So I’m up to my eyeballs in revisions. I’ve put in my “think time” and I’m writing actual words at this point. I’m just past the halfway point of the novel, with three major scene rewrites still ahead of me and a number of small revisions left to make. I’ve informed the editor of my progress and scheduled a tentative delivery date of this first round of revisions. (We may go through several rounds.)
But guess what! The manuscript is not the only thing I have to deliver!
I also have to come up with a title, a series title, and cover ideas.
Fortunately, the editor likes the current title of the novel, Assassin’s Gambit, so it stays. Cross that one off the list!
Series title? I have no idea! I have to come up with one! It’s due by the end of next week.

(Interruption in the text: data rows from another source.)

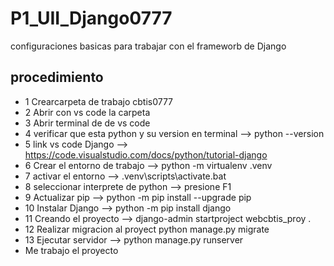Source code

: # P1_UII_Django0777
configuraciones basicas para trabajar con el frameworb de Django
## procedimiento
- 1 Crearcarpeta de trabajo   cbtis0777
- 2 Abrir con vs code la carpeta
- 3 Abrir terminal de de vs code
- 4 verificar que esta python y su version en terminal  --> python --version
- 5  link vs code Django --> https://code.visualstudio.com/docs/python/tutorial-django
- 6 Crear el entorno de trabajo --> python -m virtualenv .venv
- 7 activar el entorno -->    .venv\scripts\activate.bat
- 8 seleccionar interprete de python --> presione F1
- 9 Actualizar pip -->  python -m pip install --upgrade pip
- 10 Instalar Django --> python -m pip install django
- 11 Creando el proyecto -->  django-admin startproject webcbtis_proy .
- 12 Realizar migracion al proyect python manage.py migrate
- 13 Ejecutar servidor --> python manage.py runserver
- Me trabajo el proyecto
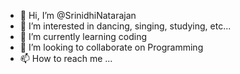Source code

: - 👋 Hi, I’m @SrinidhiNatarajan
- 👀 I’m interested in dancing, singing, studying, etc...
- 🌱 I’m currently learning coding
- 💞️ I’m looking to collaborate on Programming
- 📫 How to reach me ... 

<!---
SrinidhiNatarajan/SrinidhiNatarajan is a ✨ special ✨ repository because its `README.md` (this file) appears on your GitHub profile.
You can click the Preview link to take a look at your changes.
--->

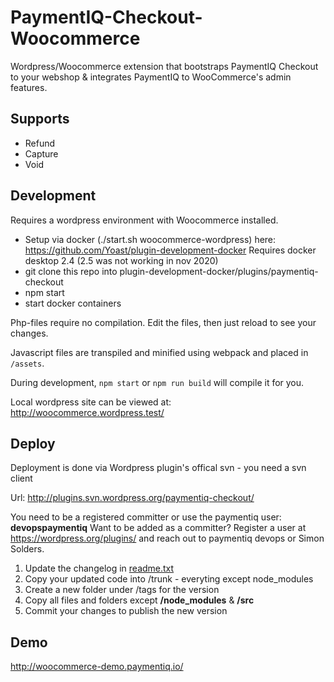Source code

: # PaymentIQ-Checkout-Woocommerce

Wordpress/Woocommerce extension that bootstraps PaymentIQ Checkout to your webshop & integrates PaymentIQ to WooCommerce's admin features.

## Supports

- Refund
- Capture
- Void

## Development

Requires a wordpress environment with Woocommerce installed.

- Setup via docker (./start.sh woocommerce-wordpress) here: https://github.com/Yoast/plugin-development-docker Requires docker desktop 2.4 (2.5 was not working in nov 2020)
- git clone this repo into plugin-development-docker/plugins/paymentiq-checkout
- npm start
- start docker containers

Php-files require no compilation. Edit the files, then just reload to see your changes.

Javascript files are transpiled and minified using webpack and placed in `/assets`.

During development, `npm start` or `npm run build` will compile it for you.

Local wordpress site can be viewed at: http://woocommerce.wordpress.test/

## Deploy

Deployment is done via Wordpress plugin's offical svn - you need a svn client

Url: http://plugins.svn.wordpress.org/paymentiq-checkout/

You need to be a registered committer or use the paymentiq user: **devopspaymentiq**
Want to be added as a committer? Register a user at https://wordpress.org/plugins/ and reach out to paymentiq devops or Simon Solders.

1. Update the changelog in [readme.txt](https://github.com/devcode-git/PaymentIQ-Checkout-Plugin-Woocommerce/blob/main/readme.txt)
2. Copy your updated code into /trunk - everyting except node_modules
3. Create a new folder under /tags for the version
4. Copy all files and folders except **/node_modules** & **/src**
5. Commit your changes to publish the new version

## Demo

http://woocommerce-demo.paymentiq.io/
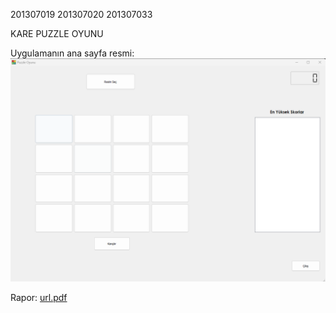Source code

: 
201307019
201307020
201307033

KARE PUZZLE OYUNU

Uygulamanın ana sayfa resmi:
![ana sayfanın ekran görüntüsü](images\ssimage.png)

Rapor:
[url.pdf](https://github.com/Zehraan/puzzle/blob/fbb3109dcdaf1eb44cfdfaa4dffa5a4d5b477f3c/url.pdf)
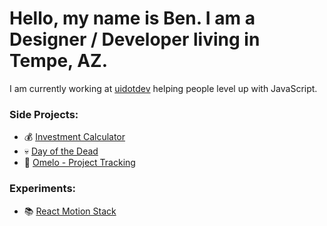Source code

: # Hello, my name is Ben. I am a Designer / Developer living in Tempe, AZ.

I am currently working at [uidotdev](https://ui.dev/) helping people level up with JavaScript. 


### Side Projects:
- 💰 [Investment Calculator](https://investmentcalculator.io/)
- 💀 [Day of the Dead](https://dayofthedead.holiday/)
- 🌵 [Omelo - Project Tracking](http://beta.omelo.com/)

### Experiments:
- 📚 [React Motion Stack](https://8txoq.codesandbox.io/)
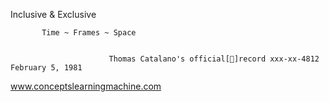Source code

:Inclusive & Exclusive

 
           Time ~ Frames ~ Space


                          Thomas Catalano's official[📀]record xxx-xx-4812 February 5, 1981
                          
                          
                          
                          
www.conceptslearningmachine.com
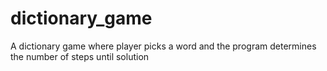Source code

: # dictionary_game
A dictionary game where player picks a word and the program determines the number of steps until solution
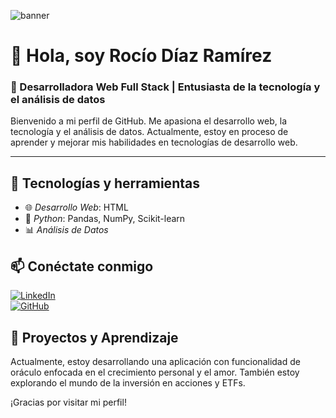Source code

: 
![banner](https://github.com/user-attachments/assets/8debe7a5-6601-4ada-b47f-9d910ddecb03)


# 👋 Hola, soy Rocío Díaz Ramírez

### 🌟 Desarrolladora Web Full Stack | Entusiasta de la tecnología y el análisis de datos

Bienvenido a mi perfil de GitHub. Me apasiona el desarrollo web, la tecnología y el análisis de datos. Actualmente, estoy en proceso de aprender y mejorar mis habilidades en tecnologías de desarrollo web.

---

## 🚀 Tecnologías y herramientas

- 🌐 *Desarrollo Web*: HTML
- 🐍 *Python*: Pandas, NumPy, Scikit-learn
- 📊 *Análisis de Datos*
  

## 📫 Conéctate conmigo

[![LinkedIn](https://img.shields.io/badge/LinkedIn-Profile-blue?logo=linkedin)](https://www.linkedin.com/)  
[![GitHub](https://img.shields.io/badge/GitHub-Profile-black?logo=github)](https://github.com/)


## 🌱 Proyectos y Aprendizaje

Actualmente, estoy desarrollando una aplicación con funcionalidad de oráculo enfocada en el crecimiento personal y el amor. También estoy explorando el mundo de la inversión en acciones y ETFs.

¡Gracias por visitar mi perfil! 
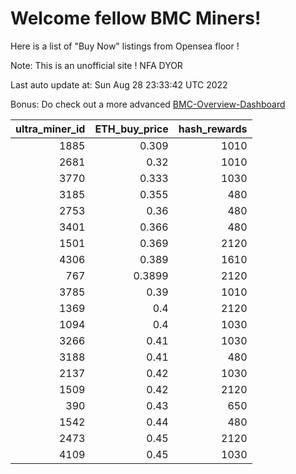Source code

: # Welcome fellow BMC Miners!
Here is a list of "Buy Now" listings from Opensea floor !

Note: This is an unofficial site ! NFA DYOR

Last auto update at: Sun Aug 28 23:33:42 UTC 2022

Bonus: Do check out a more advanced [BMC-Overview-Dashboard](https://dune.com/defifunk/BMC-Overview-Dashboard)


|   ultra_miner_id |   ETH_buy_price |   hash_rewards |
|-----------------:|----------------:|---------------:|
|             1885 |          0.309  |           1010 |
|             2681 |          0.32   |           1010 |
|             3770 |          0.333  |           1030 |
|             3185 |          0.355  |            480 |
|             2753 |          0.36   |            480 |
|             3401 |          0.366  |            480 |
|             1501 |          0.369  |           2120 |
|             4306 |          0.389  |           1610 |
|              767 |          0.3899 |           2120 |
|             3785 |          0.39   |           1010 |
|             1369 |          0.4    |           2120 |
|             1094 |          0.4    |           1030 |
|             3266 |          0.41   |           1030 |
|             3188 |          0.41   |            480 |
|             2137 |          0.42   |           1030 |
|             1509 |          0.42   |           2120 |
|              390 |          0.43   |            650 |
|             1542 |          0.44   |            480 |
|             2473 |          0.45   |           2120 |
|             4109 |          0.45   |           1030 |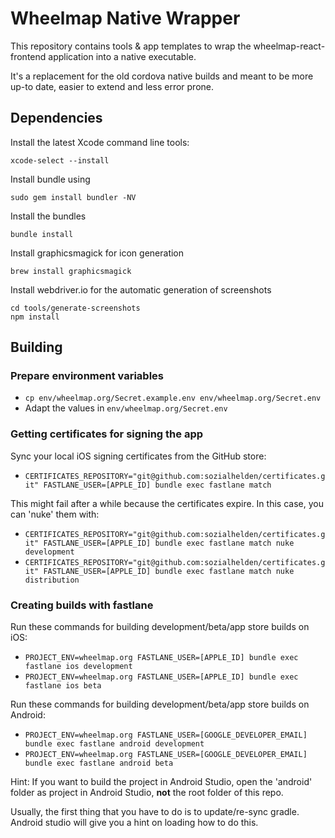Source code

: # Wheelmap Native Wrapper

This repository contains tools & app templates to wrap the wheelmap-react-frontend application into a native executable.

It's a replacement for the old cordova native builds and meant to be more up-to date, easier to extend and less error prone.

## Dependencies

Install the latest Xcode command line tools:

    xcode-select --install

Install bundle using

    sudo gem install bundler -NV

Install the bundles

    bundle install

Install graphicsmagick for icon generation

    brew install graphicsmagick

Install webdriver.io for the automatic generation of screenshots

    cd tools/generate-screenshots
    npm install

## Building

### Prepare environment variables

- `cp env/wheelmap.org/Secret.example.env env/wheelmap.org/Secret.env`
- Adapt the values in `env/wheelmap.org/Secret.env`

### Getting certificates for signing the app

Sync your local iOS signing certificates from the GitHub store:

- `CERTIFICATES_REPOSITORY="git@github.com:sozialhelden/certificates.git" FASTLANE_USER=[APPLE_ID] bundle exec fastlane match`

This might fail after a while because the certificates expire. In this case, you can 'nuke' them with:

- `CERTIFICATES_REPOSITORY="git@github.com:sozialhelden/certificates.git" FASTLANE_USER=[APPLE_ID] bundle exec fastlane match nuke development`
- `CERTIFICATES_REPOSITORY="git@github.com:sozialhelden/certificates.git" FASTLANE_USER=[APPLE_ID] bundle exec fastlane match nuke distribution`

### Creating builds with fastlane

Run these commands for building development/beta/app store builds on iOS:

- `PROJECT_ENV=wheelmap.org FASTLANE_USER=[APPLE_ID] bundle exec fastlane ios development`
- `PROJECT_ENV=wheelmap.org FASTLANE_USER=[APPLE_ID] bundle exec fastlane ios beta`

Run these commands for building development/beta/app store builds on Android:

- `PROJECT_ENV=wheelmap.org FASTLANE_USER=[GOOGLE_DEVELOPER_EMAIL] bundle exec fastlane android development`
- `PROJECT_ENV=wheelmap.org FASTLANE_USER=[GOOGLE_DEVELOPER_EMAIL] bundle exec fastlane android beta`

Hint: If you want to build the project in Android Studio, open the 'android' folder as project in Android Studio, **not** the root folder of this repo.

Usually, the first thing that you have to do is to update/re-sync gradle. Android studio will give you a hint on loading how to do this.

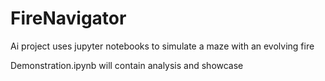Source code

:# FireNavigator

Ai project uses jupyter notebooks to simulate a maze with an evolving fire

Demonstration.ipynb will contain analysis and showcase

As for cover, this is not entirely my job, but one of the things I love about working with NAL is that they work closely with their authors on cover design. This is a way better situation than some publishers who just slap a cover on the novel and if the author doesn’t like it, too bad. So they want input from me, and that means I need to do a lot of thinking about what I want the cover to look like.
I know lots of writers have envisioned the covers of their novels from the very beginning, but I am not one of those writers. I am not a visual writer at all. I am an auditory writer, the kind who cares a great deal about things like the rhythm of the dialogue and the mouth feel of names and titles. If you look up photos of celebrities to serve as models for your characters, you are a visual writer. If you rehearse your characters’ dialogue endlessly as you are walking about the house, you are an auditory writer. And if you are an auditory writer, you have probably not thought a whole lot about your novel’s cover art.
So I’m thinking about it now, because cover art is important. Good covers sell books, and this is something that deserves a great deal of thought. Even though I have 185 pages of revisions still to go…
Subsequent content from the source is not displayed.